Today I will introduce the class to Tween Tribune. This is an AWESOME site for motivating your students to read nonfiction. See the video below for more information.
The lesson for today takes us back to the "Malala the Powerful" article from a lesson a few days ago and utilizes material Scholastic provides with the Scope magazines. Students will take a handout from the caddy that reviews the definition of an objective summary. Then, (depending on the comfort level of the class as some will not need the same level of support) we will use an objective summary model included with this issue to discuss what makes a good objective summary.
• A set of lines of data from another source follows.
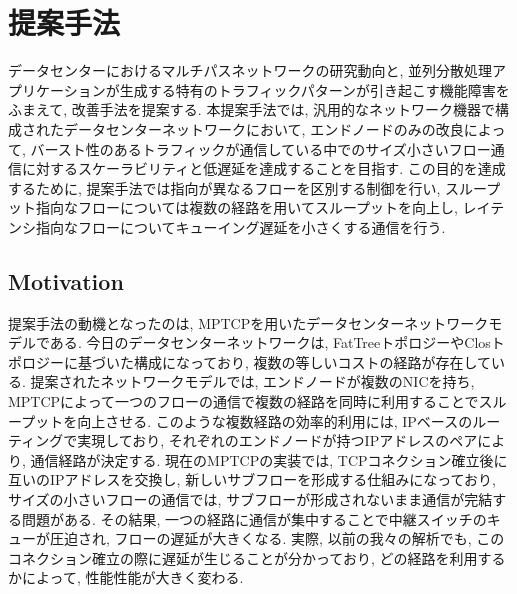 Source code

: \chapter{提案手法}
\label{chapter:proposal}
データセンターにおけるマルチパスネットワークの研究動向と, 並列分散処理アプリケーションが生成する特有のトラフィックパターンが引き起こす機能障害をふまえて,
改善手法を提案する.
本提案手法では, 
汎用的なネットワーク機器で構成されたデータセンターネットワークにおいて, エンドノードのみの改良によって, 
バースト性のあるトラフィックが通信している中でのサイズ小さいフロー通信に対するスケーラビリティと低遅延を達成することを目指す.
この目的を達成するために, 提案手法では指向が異なるフローを区別する制御を行い,
スループット指向なフローについては複数の経路を用いてスループットを向上し, レイテンシ指向なフローについてキューイング遅延を小さくする通信を行う.

\section{Motivation}
提案手法の動機となったのは, MPTCPを用いたデータセンターネットワークモデルである\cite{improving}.
今日のデータセンターネットワークは, FatTreeトポロジーやClosトポロジーに基づいた構成になっており\cite{dctcp, vl2},
複数の等しいコストの経路が存在している. 
提案されたネットワークモデルでは, エンドノードが複数のNICを持ち,
MPTCPによって一つのフローの通信で複数の経路を同時に利用することでスループットを向上させる.
このような複数経路の効率的利用には, IPベースのルーティングで実現しており, それぞれのエンドノードが持つIPアドレスのペアにより, 通信経路が決定する.
現在のMPTCPの実装では, TCPコネクション確立後に互いのIPアドレスを交換し,
新しいサブフローを形成する仕組みになっており, サイズの小さいフローの通信では, サブフローが形成されないまま通信が完結する問題がある. 
その結果, 一つの経路に通信が集中することで中継スイッチのキューが圧迫され, フローの遅延が大きくなる. 
実際, 以前の我々の解析でも, このコネクション確立の際に遅延が生じることが分かっており\cite{mptcp_ana}, どの経路を利用するかによって,
性能性能が大きく変わる.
Although we have worked with objective summaries earlier this year, I find that students are still generally familiar with "summary" but not "objective". So, as we discuss the key points of an objective summary - we focus on the "no opinion" aspect which is harder to stick to now than it was when we were summarizing fiction.
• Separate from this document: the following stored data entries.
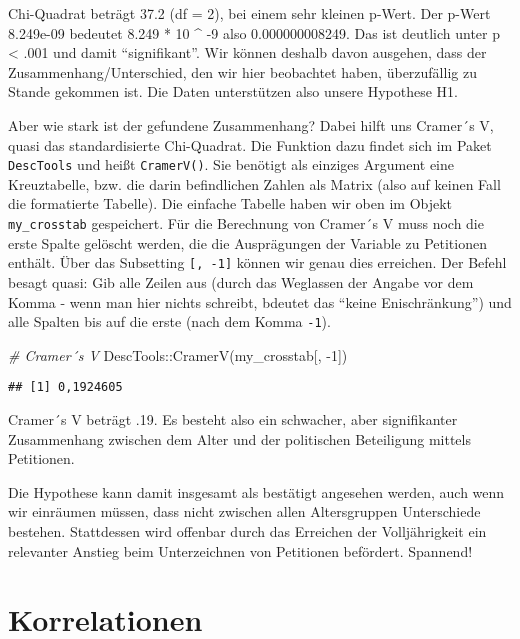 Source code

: \documentclass[
]{book}
\newenvironment{Shaded}{\begin{snugshade}}{\end{snugshade}}
\newcommand{\CommentTok}[1]{\textcolor[rgb]{0.56,0.35,0.01}{\textit{#1}}}
\newcommand{\DecValTok}[1]{\textcolor[rgb]{0.00,0.00,0.81}{#1}}
\newcommand{\FunctionTok}[1]{\textcolor[rgb]{0.00,0.00,0.00}{#1}}
\newcommand{\NormalTok}[1]{#1}
\newcommand{\SpecialCharTok}[1]{\textcolor[rgb]{0.00,0.00,0.00}{#1}}
\begin{document}
Chi-Quadrat beträgt 37.2 (df = 2), bei einem sehr kleinen p-Wert. Der p-Wert 8.249e-09 bedeutet 8.249 * 10 \^{} -9 also 0.000000008249. Das ist deutlich unter p \textless{} .001 und damit ``signifikant''. Wir können deshalb davon ausgehen, dass der Zusammenhang/Unterschied, den wir hier beobachtet haben, überzufällig zu Stande gekommen ist. Die Daten unterstützen also unsere Hypothese H1.

Aber wie stark ist der gefundene Zusammenhang? Dabei hilft uns Cramer´s V, quasi das standardisierte Chi-Quadrat. Die Funktion dazu findet sich im Paket \texttt{DescTools} und heißt \texttt{CramerV()}. Sie benötigt als einziges Argument eine Kreuztabelle, bzw. die darin befindlichen Zahlen als Matrix (also auf keinen Fall die formatierte Tabelle). Die einfache Tabelle haben wir oben im Objekt \texttt{my\_crosstab} gespeichert. Für die Berechnung von Cramer´s V muss noch die erste Spalte gelöscht werden, die die Ausprägungen der Variable zu Petitionen enthält. Über das Subsetting \texttt{{[},\ -1{]}} können wir genau dies erreichen. Der Befehl besagt quasi: Gib alle Zeilen aus (durch das Weglassen der Angabe vor dem Komma - wenn man hier nichts schreibt, bdeutet das ``keine Enischränkung'') und alle Spalten bis auf die erste (nach dem Komma \texttt{-1}).

\begin{Shaded}
\begin{Highlighting}[]
\CommentTok{\# Cramer´s V}
\NormalTok{DescTools}\SpecialCharTok{::}\FunctionTok{CramerV}\NormalTok{(my\_crosstab[, }\SpecialCharTok{{-}}\DecValTok{1}\NormalTok{])}
\end{Highlighting}
\end{Shaded}

\begin{verbatim}
## [1] 0,1924605
\end{verbatim}

Cramer´s V beträgt .19. Es besteht also ein schwacher, aber signifikanter Zusammenhang zwischen dem Alter und der politischen Beteiligung mittels Petitionen.

Die Hypothese kann damit insgesamt als bestätigt angesehen werden, auch wenn wir einräumen müssen, dass nicht zwischen allen Altersgruppen Unterschiede bestehen.
Stattdessen wird offenbar durch das Erreichen der Volljährigkeit ein relevanter Anstieg beim Unterzeichnen von Petitionen befördert. Spannend!

\hypertarget{korrelationen}{%
\section{Korrelationen}\label{korrelationen}}
\end{document}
Next, I will ask them to follow with me as I read aloud directions (on the same page as the definition) that ask them to correct a sample of an objective summary of the article "Malala the Powerful". The directions tell them that some information does not belong, so as we read they find that the sample summary has several parts we can remove to make it better.
We work through this together with the SMART board, but they also keep the information on their copy as an example for their binders.
To practice writing objective summaries students will work with a partner to write an objective summary of a high interest article I have chosen on Tween Tribune. (Note that I would select this article the day of or before to ensure interest and relevance.)
After 10 minutes, students will self assess their summaries to review and eliminate or add anything they felt they overlooked - just as we did with the Scholastic example.
To assist them with this, I will display an objective summary I have written of the article on the SMART board and review it with them before turning them loose to assess. I will also collect and review their work for my information.
To wrap up this class, we will share out the most common mistakes they noticed when reading their work.